**Supplied material:**

================

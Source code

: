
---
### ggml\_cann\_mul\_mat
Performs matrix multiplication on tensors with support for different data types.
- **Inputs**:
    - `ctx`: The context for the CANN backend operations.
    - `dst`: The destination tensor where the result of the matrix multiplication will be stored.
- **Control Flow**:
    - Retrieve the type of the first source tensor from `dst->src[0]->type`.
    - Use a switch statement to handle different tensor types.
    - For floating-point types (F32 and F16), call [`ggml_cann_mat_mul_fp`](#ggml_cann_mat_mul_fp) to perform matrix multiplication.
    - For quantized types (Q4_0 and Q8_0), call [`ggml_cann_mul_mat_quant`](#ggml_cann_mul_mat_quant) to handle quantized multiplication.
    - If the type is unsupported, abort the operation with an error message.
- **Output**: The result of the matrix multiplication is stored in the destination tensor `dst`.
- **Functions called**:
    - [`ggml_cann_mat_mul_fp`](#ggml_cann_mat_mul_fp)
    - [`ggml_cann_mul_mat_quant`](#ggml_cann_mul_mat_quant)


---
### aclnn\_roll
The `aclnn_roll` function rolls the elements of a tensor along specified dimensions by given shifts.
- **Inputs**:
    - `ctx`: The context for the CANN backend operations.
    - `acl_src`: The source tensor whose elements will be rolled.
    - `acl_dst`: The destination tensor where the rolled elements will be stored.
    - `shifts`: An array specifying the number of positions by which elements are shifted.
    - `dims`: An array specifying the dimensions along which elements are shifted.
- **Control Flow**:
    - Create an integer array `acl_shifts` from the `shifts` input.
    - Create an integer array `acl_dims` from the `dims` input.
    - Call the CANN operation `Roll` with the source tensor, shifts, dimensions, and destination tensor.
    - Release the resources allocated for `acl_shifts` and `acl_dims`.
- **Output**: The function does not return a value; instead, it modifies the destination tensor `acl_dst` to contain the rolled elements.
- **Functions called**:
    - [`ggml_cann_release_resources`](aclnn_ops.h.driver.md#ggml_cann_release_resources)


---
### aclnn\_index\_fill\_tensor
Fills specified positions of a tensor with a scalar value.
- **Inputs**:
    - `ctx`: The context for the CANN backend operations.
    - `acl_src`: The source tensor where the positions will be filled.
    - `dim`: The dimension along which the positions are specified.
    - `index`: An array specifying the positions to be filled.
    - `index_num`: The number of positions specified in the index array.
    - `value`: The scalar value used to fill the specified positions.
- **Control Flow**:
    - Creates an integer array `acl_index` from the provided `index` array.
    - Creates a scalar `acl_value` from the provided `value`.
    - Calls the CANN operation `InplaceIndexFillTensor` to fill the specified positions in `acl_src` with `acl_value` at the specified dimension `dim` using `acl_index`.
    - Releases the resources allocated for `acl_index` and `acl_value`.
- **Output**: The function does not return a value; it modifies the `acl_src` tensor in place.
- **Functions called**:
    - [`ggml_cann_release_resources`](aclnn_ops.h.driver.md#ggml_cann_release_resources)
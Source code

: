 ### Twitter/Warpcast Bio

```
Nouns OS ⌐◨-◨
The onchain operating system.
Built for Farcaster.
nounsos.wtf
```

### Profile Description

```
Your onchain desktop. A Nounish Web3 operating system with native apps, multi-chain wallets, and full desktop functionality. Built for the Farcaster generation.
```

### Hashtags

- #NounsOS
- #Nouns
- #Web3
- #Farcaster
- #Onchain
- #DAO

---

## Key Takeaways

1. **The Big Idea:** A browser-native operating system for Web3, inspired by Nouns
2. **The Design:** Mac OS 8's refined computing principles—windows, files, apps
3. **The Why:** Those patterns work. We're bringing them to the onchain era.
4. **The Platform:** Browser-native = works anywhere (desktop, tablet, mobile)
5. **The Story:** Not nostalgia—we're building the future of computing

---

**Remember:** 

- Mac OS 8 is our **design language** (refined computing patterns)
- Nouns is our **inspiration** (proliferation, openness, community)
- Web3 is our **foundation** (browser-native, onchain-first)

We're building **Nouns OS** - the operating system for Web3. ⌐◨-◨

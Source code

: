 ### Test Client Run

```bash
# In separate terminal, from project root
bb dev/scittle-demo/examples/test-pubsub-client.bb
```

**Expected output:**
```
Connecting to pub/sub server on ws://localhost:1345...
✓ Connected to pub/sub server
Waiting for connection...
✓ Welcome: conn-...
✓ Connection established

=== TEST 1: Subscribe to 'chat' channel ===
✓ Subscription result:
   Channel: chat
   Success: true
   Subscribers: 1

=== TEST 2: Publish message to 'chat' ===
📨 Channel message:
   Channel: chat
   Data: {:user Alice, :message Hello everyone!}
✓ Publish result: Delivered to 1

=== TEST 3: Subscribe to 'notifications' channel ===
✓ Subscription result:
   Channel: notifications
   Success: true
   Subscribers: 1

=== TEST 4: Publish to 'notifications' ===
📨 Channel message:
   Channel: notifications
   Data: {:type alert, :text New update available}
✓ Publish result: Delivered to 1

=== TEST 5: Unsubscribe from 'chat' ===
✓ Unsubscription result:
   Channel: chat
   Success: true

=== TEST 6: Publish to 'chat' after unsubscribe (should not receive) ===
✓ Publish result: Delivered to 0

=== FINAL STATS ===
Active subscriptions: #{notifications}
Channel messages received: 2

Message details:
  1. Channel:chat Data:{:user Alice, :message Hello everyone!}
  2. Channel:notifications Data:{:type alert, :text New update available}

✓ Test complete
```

================

**To do:** Please reproduce exactly the lines in the listing above from the one containing "### aclnn\_roll" through the one containing "- Releases the", both included, and nothing more.

**Answer for this exercise:**
### aclnn\_roll
The `aclnn_roll` function rolls the elements of a tensor along specified dimensions by given shifts.
- **Inputs**:
    - `ctx`: The context for the CANN backend operations.
    - `acl_src`: The source tensor whose elements will be rolled.
    - `acl_dst`: The destination tensor where the rolled elements will be stored.
    - `shifts`: An array specifying the number of positions by which elements are shifted.
    - `dims`: An array specifying the dimensions along which elements are shifted.
- **Control Flow**:
    - Create an integer array `acl_shifts` from the `shifts` input.
    - Create an integer array `acl_dims` from the `dims` input.
    - Call the CANN operation `Roll` with the source tensor, shifts, dimensions, and destination tensor.
    - Release the resources allocated for `acl_shifts` and `acl_dims`.
- **Output**: The function does not return a value; instead, it modifies the destination tensor `acl_dst` to contain the rolled elements.
- **Functions called**:
    - [`ggml_cann_release_resources`](aclnn_ops.h.driver.md#ggml_cann_release_resources)


---
### aclnn\_index\_fill\_tensor
Fills specified positions of a tensor with a scalar value.
- **Inputs**:
    - `ctx`: The context for the CANN backend operations.
    - `acl_src`: The source tensor where the positions will be filled.
    - `dim`: The dimension along which the positions are specified.
    - `index`: An array specifying the positions to be filled.
    - `index_num`: The number of positions specified in the index array.
    - `value`: The scalar value used to fill the specified positions.
- **Control Flow**:
    - Creates an integer array `acl_index` from the provided `index` array.
    - Creates a scalar `acl_value` from the provided `value`.
    - Calls the CANN operation `InplaceIndexFillTensor` to fill the specified positions in `acl_src` with `acl_value` at the specified dimension `dim` using `acl_index`.
    - Releases the resources allocated for `acl_index` and `acl_value`.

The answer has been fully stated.